You ask a very good question, and an important one.
RCM was developed in the 1970s by Nowlan and Heap and revealed to the maintenance world in their pivotal work performed at United Airways under U.S. government contract. Their report, entitled “Reliability Centered Maintenance”, was submitted on December 31, 1978 to the United States Secretary of Defense. The importance of RCM should not be underestimated.
RCM II, devised by John Moubray is an innovative implementation and commercialization of Nowlan and Heap’s RCM methodolgy. Moubray’s arguably brilliant contribution to RCM is the “facilitated review group meeting” technique. Using his method, subject matter experts, notably including experienced maintenance technicians and operators, participate in a series of structured meetings under the guidance of a trained RCM facilitator. The output from an RCM analysis is a concise data structure that thoroughly justifies and sets the maintenance plan. The maintenance plan consists of timed preventive maintenance activities targeting and mitigating the consequences of each reasonably likely failure mode. Those activities are to be carried out at specified intervals. The RCM derived plan is typically uploaded to a maintenance work order system (called the EAM or CMMS) that is used to manage and allocate the necessary resources and schedules.

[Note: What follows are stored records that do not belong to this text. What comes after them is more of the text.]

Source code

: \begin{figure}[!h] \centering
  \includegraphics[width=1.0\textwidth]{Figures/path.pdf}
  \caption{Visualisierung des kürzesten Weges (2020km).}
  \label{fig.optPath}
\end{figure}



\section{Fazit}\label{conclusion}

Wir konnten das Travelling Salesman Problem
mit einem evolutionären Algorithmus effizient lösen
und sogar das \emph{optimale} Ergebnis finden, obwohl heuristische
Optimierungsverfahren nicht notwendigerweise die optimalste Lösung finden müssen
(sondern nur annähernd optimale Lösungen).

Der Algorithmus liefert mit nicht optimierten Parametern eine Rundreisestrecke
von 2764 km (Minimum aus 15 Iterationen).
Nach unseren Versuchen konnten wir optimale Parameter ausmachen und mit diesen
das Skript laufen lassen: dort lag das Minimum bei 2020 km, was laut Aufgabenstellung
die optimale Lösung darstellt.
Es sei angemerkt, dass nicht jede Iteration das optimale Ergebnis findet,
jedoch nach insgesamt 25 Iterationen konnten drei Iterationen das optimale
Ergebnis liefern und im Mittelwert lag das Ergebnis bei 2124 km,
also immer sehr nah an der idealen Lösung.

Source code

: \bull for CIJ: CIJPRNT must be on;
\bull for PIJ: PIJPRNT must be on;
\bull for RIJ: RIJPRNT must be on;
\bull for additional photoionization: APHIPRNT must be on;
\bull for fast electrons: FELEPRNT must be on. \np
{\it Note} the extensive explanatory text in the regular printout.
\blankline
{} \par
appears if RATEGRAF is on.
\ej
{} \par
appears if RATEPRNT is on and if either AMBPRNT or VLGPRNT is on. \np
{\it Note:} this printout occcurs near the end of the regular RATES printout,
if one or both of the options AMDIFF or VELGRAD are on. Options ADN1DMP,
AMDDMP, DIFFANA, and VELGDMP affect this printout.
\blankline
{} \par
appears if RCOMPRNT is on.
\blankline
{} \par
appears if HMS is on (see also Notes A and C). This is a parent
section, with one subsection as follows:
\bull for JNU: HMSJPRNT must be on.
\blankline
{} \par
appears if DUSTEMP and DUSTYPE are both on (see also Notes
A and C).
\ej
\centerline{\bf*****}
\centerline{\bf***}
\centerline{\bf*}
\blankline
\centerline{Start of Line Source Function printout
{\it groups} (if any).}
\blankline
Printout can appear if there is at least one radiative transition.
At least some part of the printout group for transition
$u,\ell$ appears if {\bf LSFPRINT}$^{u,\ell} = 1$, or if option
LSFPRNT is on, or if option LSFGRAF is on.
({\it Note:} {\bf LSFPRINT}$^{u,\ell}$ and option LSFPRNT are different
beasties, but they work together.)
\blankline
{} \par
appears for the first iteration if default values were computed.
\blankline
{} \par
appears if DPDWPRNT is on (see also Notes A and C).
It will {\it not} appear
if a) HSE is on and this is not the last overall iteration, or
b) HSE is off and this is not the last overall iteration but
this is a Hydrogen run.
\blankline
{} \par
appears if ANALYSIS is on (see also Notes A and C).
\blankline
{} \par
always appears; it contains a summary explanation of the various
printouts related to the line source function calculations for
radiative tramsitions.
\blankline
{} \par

Living RCM (LRCM) encompasses the entirety of RCM II. However LRCM recognizes that the initial RCM analysis and maintenance plan is a first approximation of reality based on the best recollection of the RCM participants at the moment of the analysis. The initial RCM analysis is often treated as a “one-time” project. That is, it is seldom revisited or systematically reviewed and updated. Yet maintenance technologies and operational contexts change frequently causing maintenance plans to become outdated and sub-optimal. Consequently LRCM extends the RCM thinking process beyond the initial RCM analysis to be revived incrementally as an integral part of day-to-day maintenance routine. RCM philosophy is applied continuously each time a maintenance work order is executed. Before a work order is closed LRCM ensures that two actions will have taken place: One, that any deviation between the initial RCM analysis (called “the RCM knowlege base”) and reality on the ground as observed by the technician, is revealed and eliminated through a special RCM knowledge feedback technique. Secondly, LRCM ensures that an error free record of each instance of an RCM failure mode and its ending event[1] are documented accurately in the work order. Such rigor is essential for reliability analysis and maintenance decision modeling. The lack of accurate historical data of this type (called “age data”) is a well-known oversight in the practical EAM process. LRCM procedures augment EAM work order practice and correct this flaw.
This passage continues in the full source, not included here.